Task directions —
Faithfully repeat each entry below, minus the pictures.

※ ※ ※

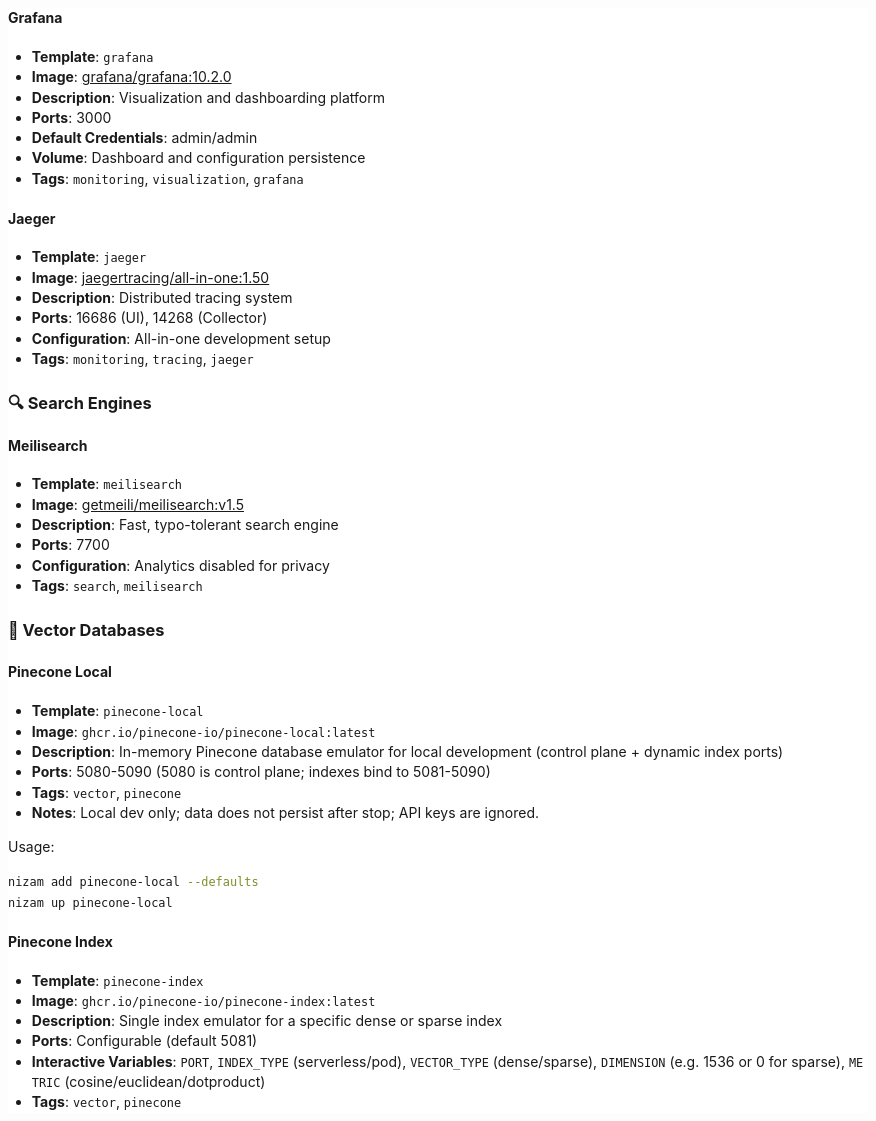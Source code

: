 #### Grafana
- **Template**: `grafana`
- **Image**: [grafana/grafana:10.2.0](https://hub.docker.com/r/grafana/grafana)
- **Description**: Visualization and dashboarding platform
- **Ports**: 3000
- **Default Credentials**: admin/admin
- **Volume**: Dashboard and configuration persistence
- **Tags**: `monitoring`, `visualization`, `grafana`

#### Jaeger
- **Template**: `jaeger`
- **Image**: [jaegertracing/all-in-one:1.50](https://hub.docker.com/r/jaegertracing/jaeger)
- **Description**: Distributed tracing system
- **Ports**: 16686 (UI), 14268 (Collector)
- **Configuration**: All-in-one development setup
- **Tags**: `monitoring`, `tracing`, `jaeger`

### 🔍 Search Engines

#### Meilisearch
- **Template**: `meilisearch`
- **Image**: [getmeili/meilisearch:v1.5](https://hub.docker.com/r/getmeili/meilisearch)
- **Description**: Fast, typo-tolerant search engine
- **Ports**: 7700
- **Configuration**: Analytics disabled for privacy
- **Tags**: `search`, `meilisearch`

### 🧠 Vector Databases

#### Pinecone Local
- **Template**: `pinecone-local`
- **Image**: `ghcr.io/pinecone-io/pinecone-local:latest`
- **Description**: In-memory Pinecone database emulator for local development (control plane + dynamic index ports)
- **Ports**: 5080-5090 (5080 is control plane; indexes bind to 5081-5090)
- **Tags**: `vector`, `pinecone`
- **Notes**: Local dev only; data does not persist after stop; API keys are ignored.

Usage:

```bash path=null start=null
nizam add pinecone-local --defaults
nizam up pinecone-local
```

#### Pinecone Index
- **Template**: `pinecone-index`
- **Image**: `ghcr.io/pinecone-io/pinecone-index:latest`
- **Description**: Single index emulator for a specific dense or sparse index
- **Ports**: Configurable (default 5081)
- **Interactive Variables**: `PORT`, `INDEX_TYPE` (serverless/pod), `VECTOR_TYPE` (dense/sparse), `DIMENSION` (e.g. 1536 or 0 for sparse), `METRIC` (cosine/euclidean/dotproduct)
- **Tags**: `vector`, `pinecone`
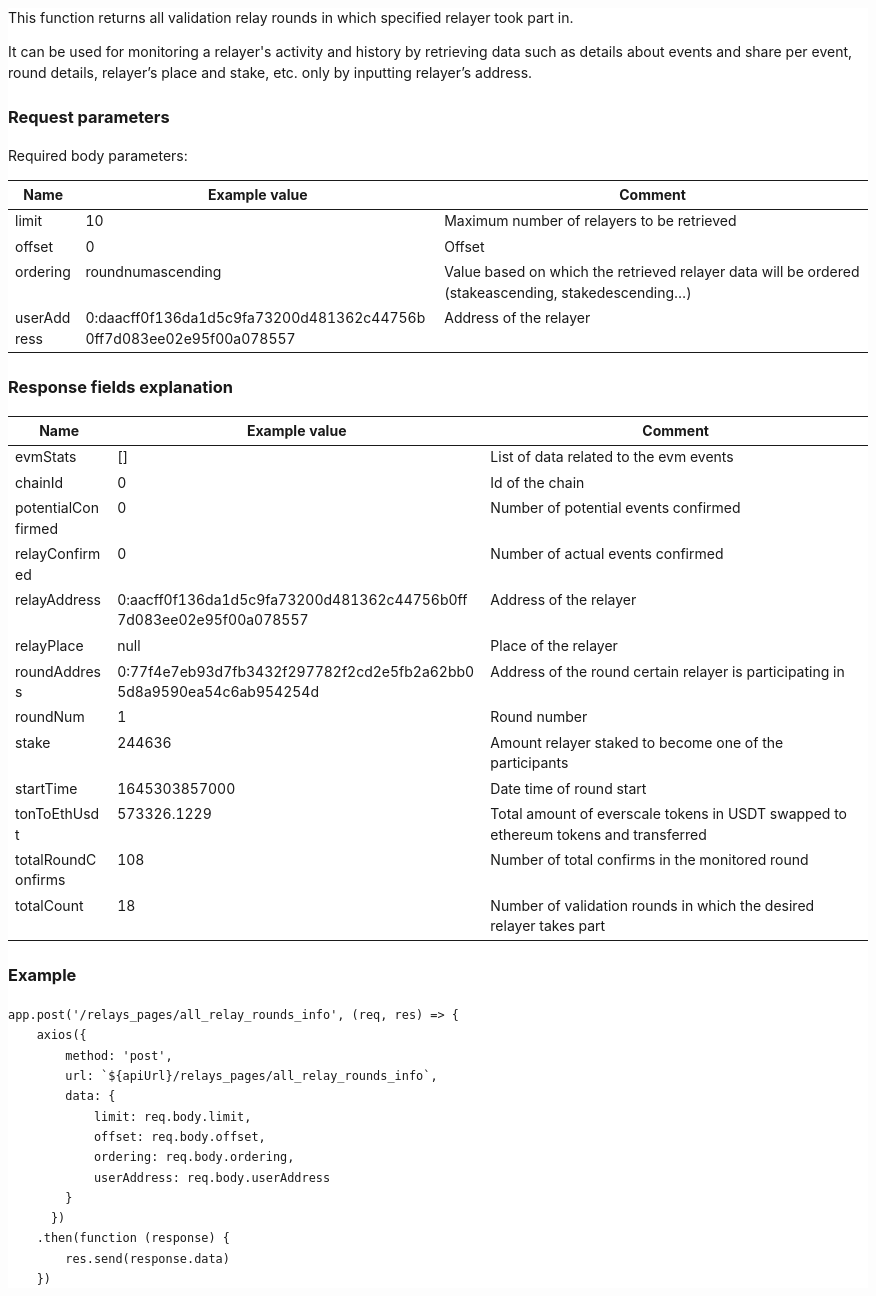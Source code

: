 </div>

This function returns all validation relay rounds in which specified relayer took part in.

It can be used for monitoring a relayer's activity and history by retrieving data such as details about events and share per event, round details, relayer’s place and stake, etc. only by inputting relayer’s address.

### Request parameters

Required body parameters:

| Name        | Example value                                                      | Comment                                                                                            |
| ----------- | ------------------------------------------------------------------ | -------------------------------------------------------------------------------------------------- |
| limit       | 10                                                                 | Maximum number of relayers to be retrieved                                                         |
| offset      | 0                                                                  | Offset                                                                                             |
| ordering    | roundnumascending                                                  | Value based on which the retrieved relayer data will be ordered (stakeascending, stakedescending…) |
| userAddress | 0:daacff0f136da1d5c9fa73200d481362c44756b0ff7d083ee02e95f00a078557 | Address of the relayer                                                                             |

### Response fields explanation

| Name               | Example value                                                      | Comment                                                                             |
| ------------------ | ------------------------------------------------------------------ | ----------------------------------------------------------------------------------- |
| evmStats           | \[]                                                                | List of data related to the evm events                                              |
| chainId            | 0                                                                  | Id of the chain                                                                     |
| potentialConfirmed | 0                                                                  | Number of potential events confirmed                                                |
| relayConfirmed     | 0                                                                  | Number of actual events confirmed                                                   |
| relayAddress       | 0:aacff0f136da1d5c9fa73200d481362c44756b0ff7d083ee02e95f00a078557  | Address of the relayer                                                              |
| relayPlace         | null                                                               | Place of the relayer                                                                |
| roundAddress       | 0:77f4e7eb93d7fb3432f297782f2cd2e5fb2a62bb05d8a9590ea54c6ab954254d | Address of the round certain relayer is participating in                            |
| roundNum           | 1                                                                  | Round number                                                                        |
| stake              | 244636                                                             | Amount relayer staked to become one of the participants                             |
| startTime          | 1645303857000                                                      | Date time of round start                                                            |
| tonToEthUsdt       | 573326.1229                                                        | Total amount of everscale tokens in USDT swapped to ethereum tokens and transferred |
| totalRoundConfirms | 108                                                                | Number of total confirms in the monitored round                                     |
| totalCount         | 18                                                                 | Number of validation rounds in which the desired relayer takes part                 |

### Example

```graphql
app.post('/relays_pages/all_relay_rounds_info', (req, res) => {
    axios({
        method: 'post',
        url: `${apiUrl}/relays_pages/all_relay_rounds_info`,
        data: {
            limit: req.body.limit,
            offset: req.body.offset,
            ordering: req.body.ordering,
            userAddress: req.body.userAddress
        }
      })
    .then(function (response) {
        res.send(response.data)
    })
```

※ ※ ※

Reply —
Source code

: #### Grafana
- **Template**: `grafana`
- **Image**: [grafana/grafana:10.2.0](https://hub.docker.com/r/grafana/grafana)
- **Description**: Visualization and dashboarding platform
- **Ports**: 3000
- **Default Credentials**: admin/admin
- **Volume**: Dashboard and configuration persistence
- **Tags**: `monitoring`, `visualization`, `grafana`

#### Jaeger
- **Template**: `jaeger`
- **Image**: [jaegertracing/all-in-one:1.50](https://hub.docker.com/r/jaegertracing/jaeger)
- **Description**: Distributed tracing system
- **Ports**: 16686 (UI), 14268 (Collector)
- **Configuration**: All-in-one development setup
- **Tags**: `monitoring`, `tracing`, `jaeger`

### 🔍 Search Engines

#### Meilisearch
- **Template**: `meilisearch`
- **Image**: [getmeili/meilisearch:v1.5](https://hub.docker.com/r/getmeili/meilisearch)
- **Description**: Fast, typo-tolerant search engine
- **Ports**: 7700
- **Configuration**: Analytics disabled for privacy
- **Tags**: `search`, `meilisearch`

### 🧠 Vector Databases

#### Pinecone Local
- **Template**: `pinecone-local`
- **Image**: `ghcr.io/pinecone-io/pinecone-local:latest`
- **Description**: In-memory Pinecone database emulator for local development (control plane + dynamic index ports)
- **Ports**: 5080-5090 (5080 is control plane; indexes bind to 5081-5090)
- **Tags**: `vector`, `pinecone`
- **Notes**: Local dev only; data does not persist after stop; API keys are ignored.

Usage:

```bash path=null start=null
nizam add pinecone-local --defaults
nizam up pinecone-local
```

#### Pinecone Index
- **Template**: `pinecone-index`
- **Image**: `ghcr.io/pinecone-io/pinecone-index:latest`
- **Description**: Single index emulator for a specific dense or sparse index
- **Ports**: Configurable (default 5081)
- **Interactive Variables**: `PORT`, `INDEX_TYPE` (serverless/pod), `VECTOR_TYPE` (dense/sparse), `DIMENSION` (e.g. 1536 or 0 for sparse), `METRIC` (cosine/euclidean/dotproduct)
- **Tags**: `vector`, `pinecone`
Source code

: </div>

This function returns all validation relay rounds in which specified relayer took part in.

It can be used for monitoring a relayer's activity and history by retrieving data such as details about events and share per event, round details, relayer’s place and stake, etc. only by inputting relayer’s address.

### Request parameters

Required body parameters:

| Name        | Example value                                                      | Comment                                                                                            |
| ----------- | ------------------------------------------------------------------ | -------------------------------------------------------------------------------------------------- |
| limit       | 10                                                                 | Maximum number of relayers to be retrieved                                                         |
| offset      | 0                                                                  | Offset                                                                                             |
| ordering    | roundnumascending                                                  | Value based on which the retrieved relayer data will be ordered (stakeascending, stakedescending…) |
| userAddress | 0:daacff0f136da1d5c9fa73200d481362c44756b0ff7d083ee02e95f00a078557 | Address of the relayer                                                                             |

### Response fields explanation

| Name               | Example value                                                      | Comment                                                                             |
| ------------------ | ------------------------------------------------------------------ | ----------------------------------------------------------------------------------- |
| evmStats           | \[]                                                                | List of data related to the evm events                                              |
| chainId            | 0                                                                  | Id of the chain                                                                     |
| potentialConfirmed | 0                                                                  | Number of potential events confirmed                                                |
| relayConfirmed     | 0                                                                  | Number of actual events confirmed                                                   |
| relayAddress       | 0:aacff0f136da1d5c9fa73200d481362c44756b0ff7d083ee02e95f00a078557  | Address of the relayer                                                              |
| relayPlace         | null                                                               | Place of the relayer                                                                |
| roundAddress       | 0:77f4e7eb93d7fb3432f297782f2cd2e5fb2a62bb05d8a9590ea54c6ab954254d | Address of the round certain relayer is participating in                            |
| roundNum           | 1                                                                  | Round number                                                                        |
| stake              | 244636                                                             | Amount relayer staked to become one of the participants                             |
| startTime          | 1645303857000                                                      | Date time of round start                                                            |
| tonToEthUsdt       | 573326.1229                                                        | Total amount of everscale tokens in USDT swapped to ethereum tokens and transferred |
| totalRoundConfirms | 108                                                                | Number of total confirms in the monitored round                                     |
| totalCount         | 18                                                                 | Number of validation rounds in which the desired relayer takes part                 |

### Example

```graphql
app.post('/relays_pages/all_relay_rounds_info', (req, res) => {
    axios({
        method: 'post',
        url: `${apiUrl}/relays_pages/all_relay_rounds_info`,
        data: {
            limit: req.body.limit,
            offset: req.body.offset,
            ordering: req.body.ordering,
            userAddress: req.body.userAddress
        }
      })
    .then(function (response) {
        res.send(response.data)
    })
```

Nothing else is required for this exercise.